IRDAI’s new guidelines to bring relief to group insurance customers of merging PSBs

The IRDAI has issued guidelines to protect the interests of customers of merging public sector banks who are also group insurance policyholders, reports The Economic Times.
Consequent to the merger of few PSBs, in order to protect the interests of the group insurance policyholders of the merged banks, the IRDAI has issued certain guidelines. 
Kapil Mehta, said, "These guidelines essentially protect the interests of bank customers that fall under the group health schemes. They will continue to get insurance benefits until the insurance policy end date. After that the bank has several choices to provide health insurance to customers. So, these guidelines are good for customers." 

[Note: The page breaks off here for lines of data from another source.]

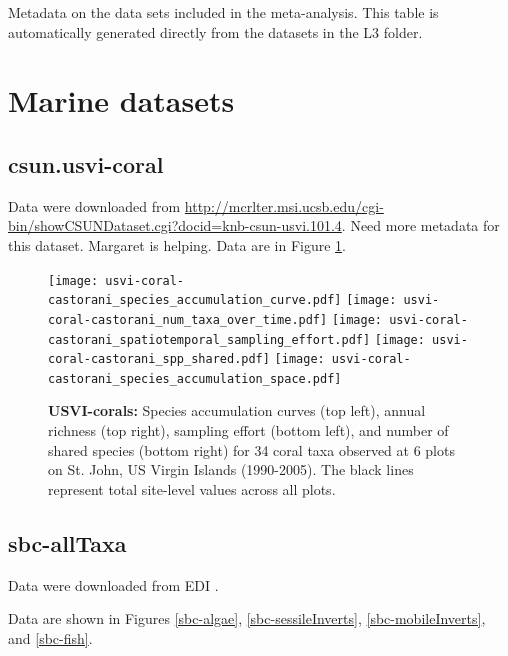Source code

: \documentclass[11pt, oneside]{article}
\begin{document}
\begin{table}[h!]
\scriptsize
   \centering
     \caption{Metadata on the data sets included in the meta-analysis. This table is automatically generated directly from the datasets in the L3 folder.} 

   \label{metadata} 
\end{table}


\section {Marine datasets}


\subsection {csun.usvi-coral}
Data were downloaded from \url{http://mcrlter.msi.ucsb.edu/cgi-bin/showCSUNDataset.cgi?docid=knb-csun-usvi.101.4}.
Need more metadata for this dataset.
Margaret is helping.
Data are in Figure \ref{usvi-coral}.

\begin{figure}[h!]
\centering
\texttt{[image: usvi-coral-castorani\_species\_accumulation\_curve.pdf]}
\texttt{[image: usvi-coral-castorani\_num\_taxa\_over\_time.pdf]}
\texttt{[image: usvi-coral-castorani\_spatiotemporal\_sampling\_effort.pdf]}
\texttt{[image: usvi-coral-castorani\_spp\_shared.pdf]}
\texttt{[image: usvi-coral-castorani\_species\_accumulation\_space.pdf]}
\caption{{\bf USVI-corals:} Species accumulation curves (top left),  annual richness (top right), sampling effort (bottom left), and number of shared species (bottom right)  for 34 coral taxa observed at 6 plots on St. John, US Virgin Islands (1990-2005). The black lines represent total site-level values across all plots.}
\label{usvi-coral}
\end{figure}

\subsection {sbc-allTaxa}
Data were downloaded from EDI \citep{sbc}. 

Data are shown in Figures \ref{sbc-algae},  \ref{sbc-sessileInverts}, \ref{sbc-mobileInverts}, and \ref{sbc-fish}.
\end{document}
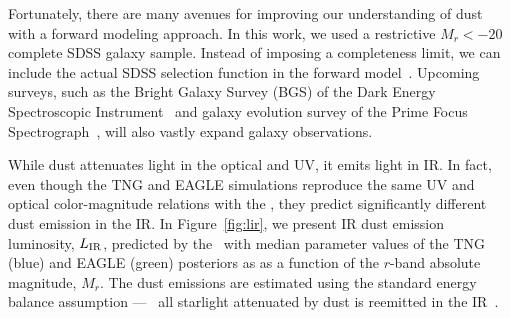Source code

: Fortunately, there are many avenues for improving our understanding of dust
with a forward modeling approach. In this work, we used a restrictive $M_r <
-20$ complete SDSS galaxy sample. 
Instead of imposing a completeness limit, 
we can include the actual SDSS selection function in the forward 
model~\citep[\eg~][]{dickey2020}. 
Upcoming surveys, such as the Bright Galaxy Survey (BGS) of the Dark Energy
Spectroscopic Instrument~\citep[DESI;][]{desicollaboration2016, ruiz-macias2020} 
and galaxy evolution survey of the Prime Focus
Spectrograph~\citep[PFS;][]{takada2014,tamura2016}, will also vastly expand galaxy
observations. 

While dust attenuates light in the optical and UV, it emits light in
IR. In fact, even though the TNG and EAGLE simulations reproduce the same UV and
optical color-magnitude relations with the \eda, they predict significantly 
different dust emission in the IR. In Figure~\ref{fig:lir}, we present IR dust
emission luminosity, $L_{\rm IR}$, predicted by the \eda~with median parameter values of 
the TNG (blue) and EAGLE (green) posteriors as as a function of the $r$-band 
absolute magnitude, $M_r$. The dust emissions are estimated using the standard
energy balance assumption --- \ie~all starlight attenuated by dust is reemitted 
in the IR~\citep{dacunha2008}.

The guidelines issued by IRDAI are as follows: 
1. Upon merger of these PSBs, the underlying group health Insurance policies of the customers of the merged banks shall continue to be serviced by the respective insurance companies which issued the policies till the end of policy period. The insurance companies shall make suitable arrangements with the acquiring banks to this effect. 
2. A bank in its capacity as a group organizer may have group insurance arrangements with any number of insurance companies for the insurance needs of its customers. 
3. At the end of the current policy period of the group insurance policy of the merged bank, the acquiring bank at its option may continue with the same group insurance policy with the same insurance company, for the customers of the merged bank. 
4. The acquiring bank may simultaneously continue to have insurance coverage for its existing customers with its existing insurance company. The acquiring bank can also offer this insurance coverage to the customers of the merged bank with the consent of its insurer. 
5. Notwithstanding the provisions of Regulation 3 of IRDAI (Registration of Corporate Agents) Regulations, 2015 the arrangements of the merged banks can be continued with the respective insurance companies for a period of twelve months from the date of merger, subject to willingness of the acquiring bank to function as the corporate agent for the respective insurance companies.